Here's the plot: in a mysterious land, an airplane crashes and strands a film crew amidst Neanderthals, dinosaurs and Jana, a saavy young woman who is a tough-as-nails expert in survival in this desperate environment. However, as the plot thickens, and the crew begins to turn on each other and they find themselves captured by a hostile tribe, they must depend on Jana for their own survival.
The Good: First of all, all of the primary covers for the series were created by Cho, which is greatly appreciated. Cho is one of the leading illustrators, in my opinion, of this day and age, whether with pencil or brush, and the covers he provides only prove this.

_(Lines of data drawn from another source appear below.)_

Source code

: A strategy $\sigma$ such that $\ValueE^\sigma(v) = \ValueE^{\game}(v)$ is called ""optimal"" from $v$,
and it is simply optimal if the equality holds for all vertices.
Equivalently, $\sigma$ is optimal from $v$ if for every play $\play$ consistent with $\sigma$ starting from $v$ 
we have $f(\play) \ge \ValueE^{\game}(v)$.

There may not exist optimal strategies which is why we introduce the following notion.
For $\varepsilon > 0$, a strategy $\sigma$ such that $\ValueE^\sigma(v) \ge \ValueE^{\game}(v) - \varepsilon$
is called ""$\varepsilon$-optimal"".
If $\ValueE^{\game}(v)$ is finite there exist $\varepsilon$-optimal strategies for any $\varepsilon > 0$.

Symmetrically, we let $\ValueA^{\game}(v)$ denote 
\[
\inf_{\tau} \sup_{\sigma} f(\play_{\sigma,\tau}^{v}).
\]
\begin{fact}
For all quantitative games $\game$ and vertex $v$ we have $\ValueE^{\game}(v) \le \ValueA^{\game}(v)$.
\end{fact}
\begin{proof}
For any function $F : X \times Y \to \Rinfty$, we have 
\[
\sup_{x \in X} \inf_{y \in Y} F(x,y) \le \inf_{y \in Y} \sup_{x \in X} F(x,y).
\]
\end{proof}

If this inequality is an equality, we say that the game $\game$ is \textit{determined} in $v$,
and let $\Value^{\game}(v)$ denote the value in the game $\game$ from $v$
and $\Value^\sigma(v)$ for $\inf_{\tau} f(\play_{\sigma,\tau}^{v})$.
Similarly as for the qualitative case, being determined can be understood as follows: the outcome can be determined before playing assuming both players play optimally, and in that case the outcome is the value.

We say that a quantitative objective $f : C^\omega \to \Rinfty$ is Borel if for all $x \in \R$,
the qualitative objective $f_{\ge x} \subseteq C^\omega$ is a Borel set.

Adriano Batista's pencils and Frank Martin Jr.'s colors are also very good, and at times seem to channel Cho's own artistry. The art is of the increasingly popular style in which pencils, with little or no inking, are scanned directly into a computer and then colored in a painterly fashion (Cary Nord and Dave Stewart's art in the first four volumes of Dark Horse's "Conan" series is probably the best example of this technique), and suits the overall tenor of the book, though at times it looks a little rough and hasty.

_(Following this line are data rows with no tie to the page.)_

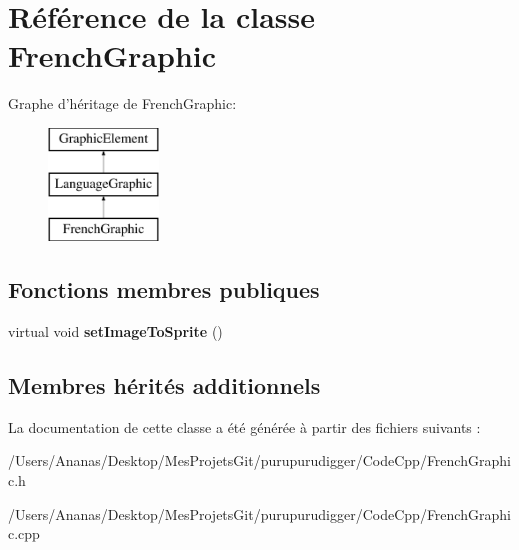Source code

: \hypertarget{class_french_graphic}{\section{Référence de la classe French\-Graphic}
\label{class_french_graphic}
}
Graphe d'héritage de French\-Graphic\-:\begin{figure}[H]
\begin{center}
\leavevmode
\includegraphics[height=3.000000cm]{class_french_graphic}
\end{center}
\end{figure}
\subsection*{Fonctions membres publiques}
\begin{DoxyCompactItemize}
\item 
\hypertarget{class_french_graphic_aedbd7c9da10afd3e9f4f6fa6251ffc5c}{virtual void {\bfseries set\-Image\-To\-Sprite} ()}\label{class_french_graphic_aedbd7c9da10afd3e9f4f6fa6251ffc5c}

\end{DoxyCompactItemize}
\subsection*{Membres hérités additionnels}


La documentation de cette classe a été générée à partir des fichiers suivants \-:\begin{DoxyCompactItemize}
\item 
/\-Users/\-Ananas/\-Desktop/\-Mes\-Projets\-Git/purupurudigger/\-Code\-Cpp/French\-Graphic.\-h\item 
/\-Users/\-Ananas/\-Desktop/\-Mes\-Projets\-Git/purupurudigger/\-Code\-Cpp/French\-Graphic.\-cpp\end{DoxyCompactItemize}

The Bad: The story. Unfortunately, "Jungle Girl" seems to want to be "Shanna The She-Devil: Part 2," and ultimately fails. Where Cho's story in "Shanna" was a cutting-edge, at time bitingly funny revamp of a classic Marvel character that kept you on the edge of your seat, "Jungle Girl," despite crediting Cho as co-plotter, is a warmed-over story without much innovation (although what seem to be a couple of Cho's sometimes off-beat innovations do come through, somewhat). Jana is, essentially, a lesser version of Shanna. The dialogue could also use another round of edits. The dust jacket asserts that this comic "roots itself firmly in the pulp tradition," but I find that debatable. Certainly, a comic entitled "Jungle Girl" isn't supposed to be Shakespeare; however, I do expect a little more out of my comics story-wise. Recommended for diehard fans of Frank Cho only.